News: Taking Women's Pulse

Researchers study the status of Cincinnati women and girls

Cameron Knight


Women gather at the Greater Cincinnati Foundation to discuss a comprehensive study of the needs and the status of women and girls in the region.



Are the social, educational, health and financial services available to women and men in Greater Cincinnati unevenly distributed?

The Women's Fund of the Greater Cincinnati Foundation is funding a study that will take a close look at the status of women in the area. Participants hope the study will be beneficial to the understanding of issues affecting women and girls.

"We are trying to create a comprehensive portrait of gender status in the area and produce a set of guidelines for the community to move forward," says David Maume, lead researcher for the project. Maume is the director of the Kunz Center for the Study of Work and Family at the University of Cincinnati.

Mapping the unknown
"Pulse: A Study on the Status of Girls and Women" is now in the very beginning stages. Under Maume's direction, a group of researchers from UC, Northern Kentucky University and the Children's Hospital Medical Center will gather statistics relevant to women's issues. Members of a wide range of organizations around Southwestern Ohio, Northern Kentucky and Southeastern Indiana will form work groups to discuss the findings.

The researcher will take the collected data and separate it into categories of safety, economic security, leadership, education and training, race and ethnicity and girls' issues. A work group for each category will prepare findings for a community forum to be held in the fall.

"Pulse" is seeking an array of girls and women to participate in the forum, in which questions generated by the work groups will be discussed.

"One of the findings that is pervasive is that there really is not enough data on how women and girls are doing — or no one is analyzing what the data means," says Barbara Rinto, director of the UC Women's Center. "Though statistics have been collected in the past, they did not cover a range of different women's issues over a large region. That is why a number of studies have surfaced around the country in recent years. In the Washington area, for example, a study of girls and women is well underway. This study has served as a template for Cincinnati's Pulse."

Last week a meeting was held for the education and training branch of the study. Project director Kathleen DeLaura led the group, whose female members represented various professional fields. They discussed the need for financial planning education and a broader definition for training that included instruction on how to be a better citizen. They were interested in retention rates that show why some women don't stay in college.

Each work group will also look at the role of race and ethnicity in women's experiences.

Of particular importance were single female heads of households and what obstacles they face. The group wanted a representation of various ages, economic levels, ethnicities and sexual orientations. Participants said it's very important not to overlook older women.

DeLaura said a woman recently contacted her, seeking help. She said she hadn't graduated high school and worked full-time as a waitress, but had no health insurance. At age 62, she's not yet eligible for Medicare and didn't know what to do. DeLaura stressed to the work group how important a college education would have been to this woman.

Getting it right
DeLaura and others discussed the need to find work group members from a range of professional fields. GED trainers, the Urban Appalachian League and members of the Urban Learning League of Cincinnati were among those mentioned for the education and training branch. UC plays a key role in the study.

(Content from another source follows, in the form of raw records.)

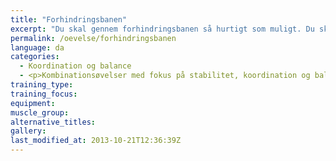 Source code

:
 ```yaml
---
title: "Forhindringsbanen"
excerpt: "Du skal gennem forhindringsbanen så hurtigt som muligt. Du skal selv bygge forhindringsbanen uden hjælp fra andre. Hvis først du har lagt en forhindring, må du ikke flytte den igen."
permalink: /oevelse/forhindringsbanen
language: da
categories:
  - Koordination og balance
  - <p>Kombinationsøvelser med fokus på stabilitet, koordination og balancetræning. Her vælges gerne teknisk komplicerede øvelser, som udfordrer kropsstammen.</p>
training_type: 
training_focus: 
equipment:
muscle_group:
alternative_titles:
gallery:
last_modified_at: 2013-10-21T12:36:39Z
---
```



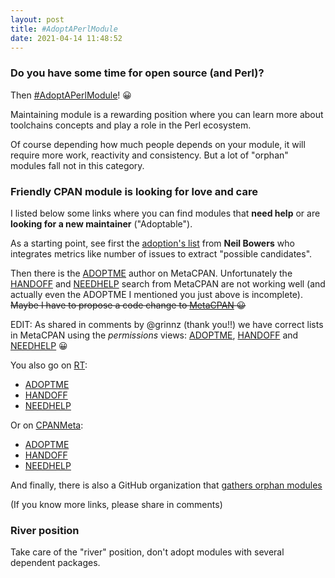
 ```yaml
---
layout: post
title: #AdoptAPerlModule
date: 2021-04-14 11:48:52
---
```

### Do you have some time for open source (and Perl)?

Then [#AdoptAPerlModule](http://neilb.org/2013/07/24/adopt-a-module.html)! :grinning:

Maintaining module is a rewarding position where you can learn more about toolchains concepts and play a role in the Perl ecosystem.

Of course depending how much people depends on your module, it will require more work, reactivity and consistency. But a lot of "orphan" modules fall not in this category.

### Friendly CPAN module is looking for love and care
I listed below some links where you can find modules that **need help** or are **looking for a new maintainer** ("Adoptable").

As a starting point, see first the [adoption's list](https://neilb.org/adoption/) from **Neil Bowers** who integrates metrics like number of issues to extract "possible candidates".

Then there is the [ADOPTME](https://metacpan.org/author/ADOPTME) author on MetaCPAN.
Unfortunately the [HANDOFF](https://metacpan.org/author/HANDOFF) and [NEEDHELP](https://metacpan.org/author/NEEDHELP) search from MetaCPAN are not working well (and actually even the ADOPTME I mentioned you just above is incomplete). ~~Maybe I have to propose a code change to [MetaCPAN](https://github.com/metacpan/metacpan-web) :grinning:~~

EDIT: As shared in comments by @grinnz (thank you!!) we have correct lists in MetaCPAN using the *permissions* views:  [ADOPTME](https://metacpan.org/permission/author/ADOPTME), [HANDOFF](https://metacpan.org/permission/author/HANDOFF) and [NEEDHELP](https://metacpan.org/permission/author/NEEDHELP) :grinning:

You also go on [RT](https://rt.cpan.org/Public/):
- [ADOPTME](https://rt.cpan.org/Public/Dist/ByMaintainer.html?Name=ADOPTME)
- [HANDOFF](https://rt.cpan.org/Public/Dist/ByMaintainer.html?Name=HANDOFF)
- [NEEDHELP](https://rt.cpan.org/Public/Dist/ByMaintainer.html?Name=NEEDHELP)

Or on [CPANMeta](https://cpanmeta.grinnz.com/):
- [ADOPTME](https://cpanmeta.grinnz.com/perms?author=ADOPTME&module=&match_mode=exact)
- [HANDOFF](https://cpanmeta.grinnz.com/perms?author=HANDOFF&module=&match_mode=exact)
- [NEEDHELP](https://cpanmeta.grinnz.com/perms?author=NEEDHELP&module=&match_mode=exact)

And finally, there is also a GitHub organization that [gathers orphan modules](https://github.com/CPAN-Adoptable-Modules)

(If you know more links, please share in comments)

### River position
Take care of the "river" position, don't adopt modules with several dependent packages.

UC President Nancy Zimpher is a co-chair of the steering committee for "Pulse." A number of women's groups and researchers on campus are interested in the study, according to Zimpher. The Women's Initiative for Leadership Development and the UC Women's Studies Program are among the campus resources that focus directly on women.

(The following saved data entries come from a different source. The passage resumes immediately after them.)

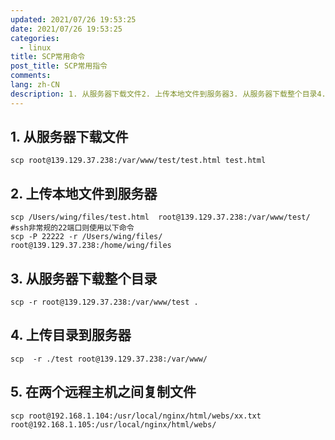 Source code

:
 ```yaml
---
updated: 2021/07/26 19:53:25
date: 2021/07/26 19:53:25
categories: 
  - linux
title: SCP常用命令
post_title: SCP常用指令
comments: 
lang: zh-CN
description: 1. 从服务器下载文件2. 上传本地文件到服务器3. 从服务器下载整个目录4. 上传目录到服务器5. 在两个远程主机之间复制文件
---
```


## 1. 从服务器下载文件

```shell
scp root@139.129.37.238:/var/www/test/test.html test.html
```

## 2. 上传本地文件到服务器

```shell
scp /Users/wing/files/test.html  root@139.129.37.238:/var/www/test/        
#ssh非常规的22端口则使用以下命令
scp -P 22222 -r /Users/wing/files/ root@139.129.37.238:/home/wing/files 
```

## 3. 从服务器下载整个目录

```shell
scp -r root@139.129.37.238:/var/www/test .
```

## 4. 上传目录到服务器

```shell
scp  -r ./test root@139.129.37.238:/var/www/
```

## 5. 在两个远程主机之间复制文件

```shell
scp root@192.168.1.104:/usr/local/nginx/html/webs/xx.txt root@192.168.1.105:/usr/local/nginx/html/webs/
```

"Women are critical to the family, workforce and overall quality of life," Zimpher says. "It is important that we get right the condition in which women grow up, get educated and join the workforce."

One focus for the education and training group will be the percentage of women who go to college. At UC, the numbers for 2003-2004 were optimistic. Zimpher says 53 percent of the student body last year were women.

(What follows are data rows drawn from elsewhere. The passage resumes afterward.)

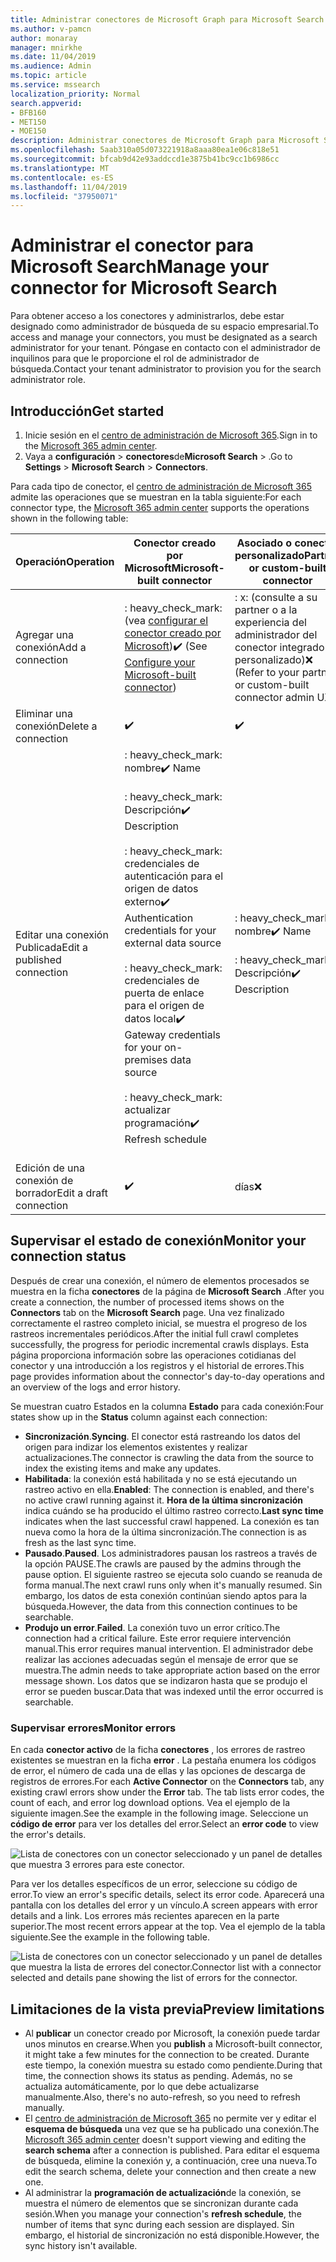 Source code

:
 ```yaml
---
title: Administrar conectores de Microsoft Graph para Microsoft Search
ms.author: v-pamcn
author: monaray
manager: mnirkhe
ms.date: 11/04/2019
ms.audience: Admin
ms.topic: article
ms.service: mssearch
localization_priority: Normal
search.appverid:
- BFB160
- MET150
- MOE150
description: Administrar conectores de Microsoft Graph para Microsoft Search.
ms.openlocfilehash: 5aab310a05d073221918a8aaa80ea1e06c818e51
ms.sourcegitcommit: bfcab9d42e93addccd1e3875b41bc9cc1b6986cc
ms.translationtype: MT
ms.contentlocale: es-ES
ms.lasthandoff: 11/04/2019
ms.locfileid: "37950071"
---
```

# <a name="manage-your-connector-for-microsoft-search"></a><span data-ttu-id="ae428-103">Administrar el conector para Microsoft Search</span><span class="sxs-lookup"><span data-stu-id="ae428-103">Manage your connector for Microsoft Search</span></span>

<span data-ttu-id="ae428-104">Para obtener acceso a los conectores y administrarlos, debe estar designado como administrador de búsqueda de su espacio empresarial.</span><span class="sxs-lookup"><span data-stu-id="ae428-104">To access and manage your connectors, you must be designated as a search administrator for your tenant.</span></span> <span data-ttu-id="ae428-105">Póngase en contacto con el administrador de inquilinos para que le proporcione el rol de administrador de búsqueda.</span><span class="sxs-lookup"><span data-stu-id="ae428-105">Contact your tenant administrator to provision you for the search administrator role.</span></span>

## <a name="get-started"></a><span data-ttu-id="ae428-106">Introducción</span><span class="sxs-lookup"><span data-stu-id="ae428-106">Get started</span></span>

1. <span data-ttu-id="ae428-107">Inicie sesión en el [centro de administración de Microsoft 365](https://admin.microsoft.com).</span><span class="sxs-lookup"><span data-stu-id="ae428-107">Sign in to the [Microsoft 365 admin center](https://admin.microsoft.com).</span></span>
2. <span data-ttu-id="ae428-108">Vaya a **configuración** > **conectores**de**Microsoft Search** > .</span><span class="sxs-lookup"><span data-stu-id="ae428-108">Go to **Settings** > **Microsoft Search** > **Connectors**.</span></span>

<span data-ttu-id="ae428-109">Para cada tipo de conector, el [centro de administración de Microsoft 365](https://admin.microsoft.com) admite las operaciones que se muestran en la tabla siguiente:</span><span class="sxs-lookup"><span data-stu-id="ae428-109">For each connector type, the [Microsoft 365 admin center](https://admin.microsoft.com) supports the operations shown in the following table:</span></span>

<span data-ttu-id="ae428-110">**Operación**</span><span class="sxs-lookup"><span data-stu-id="ae428-110">**Operation**</span></span> | <span data-ttu-id="ae428-111">**Conector creado por Microsoft**</span><span class="sxs-lookup"><span data-stu-id="ae428-111">**Microsoft-built connector**</span></span> | <span data-ttu-id="ae428-112">**Asociado o conector personalizado**</span><span class="sxs-lookup"><span data-stu-id="ae428-112">**Partner or custom-built connector**</span></span>
--- | --- | ---
<span data-ttu-id="ae428-113">Agregar una conexión</span><span class="sxs-lookup"><span data-stu-id="ae428-113">Add a connection</span></span> | <span data-ttu-id="ae428-114">: heavy_check_mark: (vea [configurar el conector creado por Microsoft](configure-connector.md))</span><span class="sxs-lookup"><span data-stu-id="ae428-114">:heavy_check_mark: (See [Configure your Microsoft-built connector](configure-connector.md))</span></span> | <span data-ttu-id="ae428-115">: x: (consulte a su partner o a la experiencia del administrador del conector integrado personalizado)</span><span class="sxs-lookup"><span data-stu-id="ae428-115">:x: (Refer to your partner or custom-built connector admin UX)</span></span>
<span data-ttu-id="ae428-116">Eliminar una conexión</span><span class="sxs-lookup"><span data-stu-id="ae428-116">Delete a connection</span></span> | :heavy_check_mark: | :heavy_check_mark:
<span data-ttu-id="ae428-119">Editar una conexión Publicada</span><span class="sxs-lookup"><span data-stu-id="ae428-119">Edit a published connection</span></span> | <span data-ttu-id="ae428-120">: heavy_check_mark: nombre</span><span class="sxs-lookup"><span data-stu-id="ae428-120">:heavy_check_mark: Name</span></span><br></br> <span data-ttu-id="ae428-121">: heavy_check_mark: Descripción</span><span class="sxs-lookup"><span data-stu-id="ae428-121">:heavy_check_mark: Description</span></span><br></br> <span data-ttu-id="ae428-122">: heavy_check_mark: credenciales de autenticación para el origen de datos externo</span><span class="sxs-lookup"><span data-stu-id="ae428-122">:heavy_check_mark: Authentication credentials for your external data source</span></span><br></br> <span data-ttu-id="ae428-123">: heavy_check_mark: credenciales de puerta de enlace para el origen de datos local</span><span class="sxs-lookup"><span data-stu-id="ae428-123">:heavy_check_mark: Gateway credentials for your on-premises data source</span></span><br></br> <span data-ttu-id="ae428-124">: heavy_check_mark: actualizar programación</span><span class="sxs-lookup"><span data-stu-id="ae428-124">:heavy_check_mark: Refresh schedule</span></span><br></br> | <span data-ttu-id="ae428-125">: heavy_check_mark: nombre</span><span class="sxs-lookup"><span data-stu-id="ae428-125">:heavy_check_mark: Name</span></span><br></br> <span data-ttu-id="ae428-126">: heavy_check_mark: Descripción</span><span class="sxs-lookup"><span data-stu-id="ae428-126">:heavy_check_mark: Description</span></span>
<span data-ttu-id="ae428-127">Edición de una conexión de borrador</span><span class="sxs-lookup"><span data-stu-id="ae428-127">Edit a draft connection</span></span> | :heavy_check_mark: | <span data-ttu-id="ae428-129">días</span><span class="sxs-lookup"><span data-stu-id="ae428-129">:x:</span></span>

## <a name="monitor-your-connection-status"></a><span data-ttu-id="ae428-130">Supervisar el estado de conexión</span><span class="sxs-lookup"><span data-stu-id="ae428-130">Monitor your connection status</span></span>
<span data-ttu-id="ae428-131">Después de crear una conexión, el número de elementos procesados se muestra en la ficha **conectores** de la página de **Microsoft Search** .</span><span class="sxs-lookup"><span data-stu-id="ae428-131">After you create a connection, the number of processed items shows on the **Connectors** tab on the **Microsoft Search** page.</span></span> <span data-ttu-id="ae428-132">Una vez finalizado correctamente el rastreo completo inicial, se muestra el progreso de los rastreos incrementales periódicos.</span><span class="sxs-lookup"><span data-stu-id="ae428-132">After the initial full crawl completes successfully, the progress for periodic incremental crawls displays.</span></span> <span data-ttu-id="ae428-133">Esta página proporciona información sobre las operaciones cotidianas del conector y una introducción a los registros y el historial de errores.</span><span class="sxs-lookup"><span data-stu-id="ae428-133">This page provides information about the connector's day-to-day operations and an overview of the logs and error history.</span></span>

<span data-ttu-id="ae428-134">Se muestran cuatro Estados en la columna **Estado** para cada conexión:</span><span class="sxs-lookup"><span data-stu-id="ae428-134">Four states show up in the **Status** column against each connection:</span></span>
* <span data-ttu-id="ae428-135">**Sincronización**.</span><span class="sxs-lookup"><span data-stu-id="ae428-135">**Syncing**.</span></span> <span data-ttu-id="ae428-136">El conector está rastreando los datos del origen para indizar los elementos existentes y realizar actualizaciones.</span><span class="sxs-lookup"><span data-stu-id="ae428-136">The connector is crawling the data from the source to index the existing items and make any updates.</span></span>
* <span data-ttu-id="ae428-137">**Habilitada**: la conexión está habilitada y no se está ejecutando un rastreo activo en ella.</span><span class="sxs-lookup"><span data-stu-id="ae428-137">**Enabled**: The connection is enabled, and there's no active crawl running against it.</span></span> <span data-ttu-id="ae428-138">**Hora de la última sincronización** indica cuándo se ha producido el último rastreo correcto.</span><span class="sxs-lookup"><span data-stu-id="ae428-138">**Last sync time** indicates when the last successful crawl happened.</span></span> <span data-ttu-id="ae428-139">La conexión es tan nueva como la hora de la última sincronización.</span><span class="sxs-lookup"><span data-stu-id="ae428-139">The connection is as fresh as the last sync time.</span></span>
* <span data-ttu-id="ae428-140">**Pausado**.</span><span class="sxs-lookup"><span data-stu-id="ae428-140">**Paused**.</span></span> <span data-ttu-id="ae428-141">Los administradores pausan los rastreos a través de la opción PAUSE.</span><span class="sxs-lookup"><span data-stu-id="ae428-141">The crawls are paused by the admins through the pause option.</span></span> <span data-ttu-id="ae428-142">El siguiente rastreo se ejecuta solo cuando se reanuda de forma manual.</span><span class="sxs-lookup"><span data-stu-id="ae428-142">The next crawl runs only when it's manually resumed.</span></span> <span data-ttu-id="ae428-143">Sin embargo, los datos de esta conexión continúan siendo aptos para la búsqueda.</span><span class="sxs-lookup"><span data-stu-id="ae428-143">However, the data from this connection continues to be searchable.</span></span>
* <span data-ttu-id="ae428-144">**Produjo un error**.</span><span class="sxs-lookup"><span data-stu-id="ae428-144">**Failed**.</span></span> <span data-ttu-id="ae428-145">La conexión tuvo un error crítico.</span><span class="sxs-lookup"><span data-stu-id="ae428-145">The connection had a critical failure.</span></span> <span data-ttu-id="ae428-146">Este error requiere intervención manual.</span><span class="sxs-lookup"><span data-stu-id="ae428-146">This error requires manual intervention.</span></span> <span data-ttu-id="ae428-147">El administrador debe realizar las acciones adecuadas según el mensaje de error que se muestra.</span><span class="sxs-lookup"><span data-stu-id="ae428-147">The admin needs to take appropriate action based on the error message shown.</span></span> <span data-ttu-id="ae428-148">Los datos que se indizaron hasta que se produjo el error se pueden buscar.</span><span class="sxs-lookup"><span data-stu-id="ae428-148">Data that was indexed until the error occurred is searchable.</span></span>

### <a name="monitor-errors"></a><span data-ttu-id="ae428-149">Supervisar errores</span><span class="sxs-lookup"><span data-stu-id="ae428-149">Monitor errors</span></span>
<span data-ttu-id="ae428-150">En cada **conector activo** de la ficha **conectores** , los errores de rastreo existentes se muestran en la ficha **error** . La pestaña enumera los códigos de error, el número de cada una de ellas y las opciones de descarga de registros de errores.</span><span class="sxs-lookup"><span data-stu-id="ae428-150">For each **Active Connector** on the **Connectors** tab, any existing crawl errors show under the **Error** tab. The tab lists error codes, the count of each, and error log download options.</span></span> <span data-ttu-id="ae428-151">Vea el ejemplo de la siguiente imagen.</span><span class="sxs-lookup"><span data-stu-id="ae428-151">See the example in the following image.</span></span> <span data-ttu-id="ae428-152">Seleccione un **código de error** para ver los detalles del error.</span><span class="sxs-lookup"><span data-stu-id="ae428-152">Select an **error code** to view the error's details.</span></span>

![Lista de conectores con un conector seleccionado y un panel de detalles que muestra 3 errores para este conector.](media/errormonitoring1.png)

<span data-ttu-id="ae428-154">Para ver los detalles específicos de un error, seleccione su código de error.</span><span class="sxs-lookup"><span data-stu-id="ae428-154">To view an error's specific details, select its error code.</span></span> <span data-ttu-id="ae428-155">Aparecerá una pantalla con los detalles del error y un vínculo.</span><span class="sxs-lookup"><span data-stu-id="ae428-155">A screen appears with error details and a link.</span></span> <span data-ttu-id="ae428-156">Los errores más recientes aparecen en la parte superior.</span><span class="sxs-lookup"><span data-stu-id="ae428-156">The most recent errors appear at the top.</span></span> <span data-ttu-id="ae428-157">Vea el ejemplo de la tabla siguiente.</span><span class="sxs-lookup"><span data-stu-id="ae428-157">See the example in the following table.</span></span>

![<span data-ttu-id="ae428-158">Lista de conectores con un conector seleccionado y un panel de detalles que muestra la lista de errores del conector.</span><span class="sxs-lookup"><span data-stu-id="ae428-158">Connector list with a connector selected and details pane showing the list of errors for the connector.</span></span> ](media/errormonitoring2.png)

## <a name="preview-limitations"></a><span data-ttu-id="ae428-159">Limitaciones de la vista previa</span><span class="sxs-lookup"><span data-stu-id="ae428-159">Preview limitations</span></span>
* <span data-ttu-id="ae428-160">Al **publicar** un conector creado por Microsoft, la conexión puede tardar unos minutos en crearse.</span><span class="sxs-lookup"><span data-stu-id="ae428-160">When you **publish** a Microsoft-built connector, it might take a few minutes for the connection to be created.</span></span> <span data-ttu-id="ae428-161">Durante este tiempo, la conexión muestra su estado como pendiente.</span><span class="sxs-lookup"><span data-stu-id="ae428-161">During that time, the connection shows its status as pending.</span></span> <span data-ttu-id="ae428-162">Además, no se actualiza automáticamente, por lo que debe actualizarse manualmente.</span><span class="sxs-lookup"><span data-stu-id="ae428-162">Also, there's no auto-refresh, so you need to refresh manually.</span></span>
* <span data-ttu-id="ae428-163">El [centro de administración de Microsoft 365](https://admin.microsoft.com) no permite ver y editar el **esquema de búsqueda** una vez que se ha publicado una conexión.</span><span class="sxs-lookup"><span data-stu-id="ae428-163">The [Microsoft 365 admin center](https://admin.microsoft.com) doesn't support viewing and editing the **search schema** after a connection is published.</span></span> <span data-ttu-id="ae428-164">Para editar el esquema de búsqueda, elimine la conexión y, a continuación, cree una nueva.</span><span class="sxs-lookup"><span data-stu-id="ae428-164">To edit the search schema, delete your connection and then create a new one.</span></span>
* <span data-ttu-id="ae428-165">Al administrar la **programación de actualización**de la conexión, se muestra el número de elementos que se sincronizan durante cada sesión.</span><span class="sxs-lookup"><span data-stu-id="ae428-165">When you manage your connection's **refresh schedule**, the number of items that sync during each session are displayed.</span></span> <span data-ttu-id="ae428-166">Sin embargo, el historial de sincronización no está disponible.</span><span class="sxs-lookup"><span data-stu-id="ae428-166">However, the sync history isn't available.</span></span>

"Pulse" will involve women and girls in eight counties throughout Ohio, Kentucky and Indiana.

Donna Jones Stanley, president of the Urban League of Greater Cincinnati, is Zimpher's co-chair on the steering committee, which includes 60 women leaders from around the region. Community forums will begin in September and the final report should be available by 2005. The goal is for the report to facilitate regional cooperation and a stronger support for women's programs and services.

"A river divides us but we have a lot of common needs with Northern Kentucky," Rinto says.

"Pulse" organizers hope to point the way for more region-wide collaborative studies and planning, she says.

"A lot of these organizations will get to know one another and come up with new, more powerful ideas that will strengthen all of us," Rinto says. "Creating a more common vision of where we need to go is important."